Not all public school teachers and professors are hurting students. But, too many are.  The 1983 issue of A Nation At Risk provided startling evidence that the American education system was (and still is) seriously flawed, in spite of the fact that taxpayers shell out more money per public school student than in most countries.  Yet, too many graduates from American high schools and colleges are basically ill-equipped for employment or fulfillment of meaningful domestic responsibilities. This begs the question, “Are Private Educational Sources More Economical in the long-term?”

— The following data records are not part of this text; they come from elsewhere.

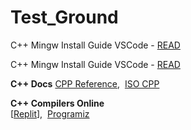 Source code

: ﻿# Test_Ground
C++ Mingw Install Guide VSCode - <a href="http://code.visualstudio.com/docs/cpp/config-mingw">READ</a>

C++ Mingw Install Guide VSCode - <a href="http://code.visualstudio.com/docs/cpp/config-mingw">READ</a>

<strong>C++ Docs</strong>
    <a href="https://en.cppreference.com/w/">CPP Reference</a>,&nbsp;
    <a href="https://isocpp.org/">ISO CPP</a>

<strong>C++ Compilers Online</strong><br/>
    [<a href="https://replit.com/languages/cpp" >Replit</a>],&nbsp;
    <a href="https://www.programiz.com/cpp-programming/online-compiler/" >Programiz</a>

A college professor at a major state university told his education students, “Your responsibility as teachers is to reverse all the political and religious training the child received at home.”  A school principal attended a state-wide conference for public school administrators, and was greeted at the hotel door by a seductively-dressed female escort who offered an alcoholic drink and assurance that his “stay at the hotel would be enjoyable.”  In fact, almost every professional educators’ conference includes “happy hours” and ample opportunities for attendees to “co-mingle” to get to know each other better “after hours.”  The recent surge of sexual abuses of teenage boys by female teachers is alarming!  At no time in history have public schools experienced so many tragic incidents of violence, abuse, low academic performance scores, and high student and staff absentee rates. Some inner-city schools record student drop-out levels in the high 90 percentile range, and teacher absences in excess of 40 percent!

Fortunately, legislators are challenging the predominate belief that only state funded schools can educate youth adequately for assumption of adult responsibilities. Growing evidence supports educational choice among private providers at the secondary school level, as well as at universities.  The cost of educating high school and college students at home is actually more economical than sending teenagers to public institutions.  Attendance at a private college or university is initially more expensive than sending teenagers to public universities.  However, when the long-term liabilities and benefits are considered, parents and graduates save money by utilizing private educational sources.

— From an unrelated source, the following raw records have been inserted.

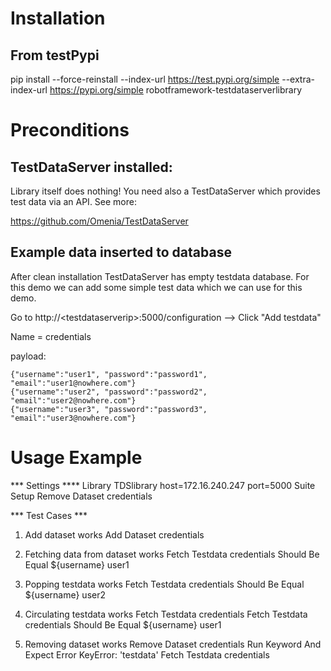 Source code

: # Installation #

## From testPypi ##
pip install --force-reinstall --index-url https://test.pypi.org/simple --extra-index-url https://pypi.org/simple robotframework-testdataserverlibrary

# Preconditions 
## TestDataServer installed:

Library itself does nothing! You need also a TestDataServer which provides test data via an API. See more:

https://github.com/Omenia/TestDataServer

## Example data inserted to database
After clean installation TestDataServer has empty testdata database. For this demo we can add some simple test data which we can use for this demo.

Go to http://\<testdataserverip\>:5000/configuration
--> Click "Add testdata"

Name = credentials

payload:

    {"username":"user1", "password":"password1", "email":"user1@nowhere.com"}
    {"username":"user2", "password":"password2", "email":"user2@nowhere.com"}
    {"username":"user3", "password":"password3", "email":"user3@nowhere.com"}

# Usage Example #

*** Settings ****
Library        TDSlibrary    host=172.16.240.247    port=5000
Suite Setup    Remove Dataset    credentials

*** Test Cases ***
1. Add dataset works
    Add Dataset       credentials

2. Fetching data from dataset works
    Fetch Testdata    credentials
    Should Be Equal     ${username}    user1

3. Popping testdata works
    Fetch Testdata    credentials
    Should Be Equal     ${username}    user2

4. Circulating testdata works
    Fetch Testdata    credentials
    Fetch Testdata    credentials
    Should Be Equal     ${username}    user1

5. Removing dataset works
    Remove Dataset    credentials
    Run Keyword And Expect Error    KeyError: 'testdata'    Fetch Testdata    credentials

Statistics confirm that many graduates of state-funded universities in May are still unemployed in their major academic field in September.  Moreover, many college graduates move back home within six months, because they cannot secure self-sustainable employment. They possess “sheep skins” that theoretically make them employable; but, during job interviews, prospective employers realize that many job candidates are ill-prepared for productive employment.  Businesses must make a profit to be sustainable; and, entry-level employees with inadequate character and job skills cripple businesses.

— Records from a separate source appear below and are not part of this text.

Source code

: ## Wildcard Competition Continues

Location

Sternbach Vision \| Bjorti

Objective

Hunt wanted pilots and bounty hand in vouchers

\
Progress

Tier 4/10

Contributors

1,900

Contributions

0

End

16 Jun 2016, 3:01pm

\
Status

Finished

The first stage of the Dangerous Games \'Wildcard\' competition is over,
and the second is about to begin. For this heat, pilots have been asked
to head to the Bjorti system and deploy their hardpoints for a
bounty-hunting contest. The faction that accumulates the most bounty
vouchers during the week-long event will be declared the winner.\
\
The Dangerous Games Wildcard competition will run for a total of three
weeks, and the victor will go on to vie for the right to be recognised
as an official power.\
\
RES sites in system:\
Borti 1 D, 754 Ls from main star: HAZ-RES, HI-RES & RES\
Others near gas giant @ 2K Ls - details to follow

In the process of earning college degrees, many students accumulate in excess of $100,000 of debt.  Two university students wanted a June wedding following graduation from college.  On their wedding night, they confessed to one another that each owed more than $40,000 in student-loan debt.  Tragically, on their first day of marriage, they owed $80,000!  They had no choice but to move in with parents who provided a washing machine, refrigerator, and stove.  And, the college graduates accepted employment at wages far lower than anticipated for university graduates.